== Required work ==
Output the data below exactly as it is, dropping the pictures from your copy.

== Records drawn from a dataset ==
[Start of Attachment]
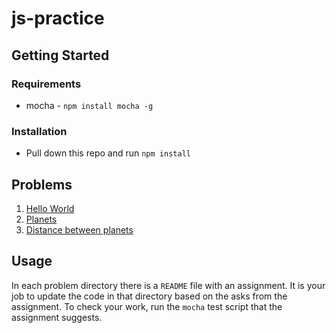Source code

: # js-practice


## Getting Started

### Requirements

* mocha - `npm install mocha -g`

### Installation

* Pull down this repo and run `npm install`

## Problems

1. [Hello World](problems/1-hello-world)
2. [Planets](problems/2-planets)
3. [Distance between planets](problems/3-planet-distance)

## Usage

In each problem directory there is a `README` file with an assignment.  It is your job to update the code in that directory based on the asks from the assignment.  To check your work, run the `mocha` test script that the assignment suggests.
[End of Attachment]
== Exercise response ==
Source code

: # js-practice


## Getting Started

### Requirements

* mocha - `npm install mocha -g`

### Installation

* Pull down this repo and run `npm install`

## Problems

1. [Hello World](problems/1-hello-world)
2. [Planets](problems/2-planets)
3. [Distance between planets](problems/3-planet-distance)

## Usage

In each problem directory there is a `README` file with an assignment.  It is your job to update the code in that directory based on the asks from the assignment.  To check your work, run the `mocha` test script that the assignment suggests.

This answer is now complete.